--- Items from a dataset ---
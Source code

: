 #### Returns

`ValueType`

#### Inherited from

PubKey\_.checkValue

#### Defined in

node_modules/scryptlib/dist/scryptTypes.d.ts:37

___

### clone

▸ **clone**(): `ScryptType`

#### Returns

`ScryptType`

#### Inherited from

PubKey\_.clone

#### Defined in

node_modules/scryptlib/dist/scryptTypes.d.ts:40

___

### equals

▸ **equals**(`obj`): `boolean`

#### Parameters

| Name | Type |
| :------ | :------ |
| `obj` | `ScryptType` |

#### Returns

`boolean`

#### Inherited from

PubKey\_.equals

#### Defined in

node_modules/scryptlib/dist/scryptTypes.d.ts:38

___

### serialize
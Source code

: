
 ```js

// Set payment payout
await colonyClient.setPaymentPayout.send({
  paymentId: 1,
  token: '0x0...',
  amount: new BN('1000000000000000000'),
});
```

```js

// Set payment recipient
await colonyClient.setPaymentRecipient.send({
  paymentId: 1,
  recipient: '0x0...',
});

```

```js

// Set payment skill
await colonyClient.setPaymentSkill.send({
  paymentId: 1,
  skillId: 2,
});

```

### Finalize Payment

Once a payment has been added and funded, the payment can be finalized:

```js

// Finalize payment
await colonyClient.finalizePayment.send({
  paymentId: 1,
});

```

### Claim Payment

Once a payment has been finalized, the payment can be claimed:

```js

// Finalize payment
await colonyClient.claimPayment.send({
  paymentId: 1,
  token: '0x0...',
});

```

--- TASK TO CARRY OUT ---
Please go through the data and copy each line containing the word "scryptlib".

--- RESPONSE AREA ---
node_modules/scryptlib/dist/scryptTypes.d.ts:37
node_modules/scryptlib/dist/scryptTypes.d.ts:40
node_modules/scryptlib/dist/scryptTypes.d.ts:38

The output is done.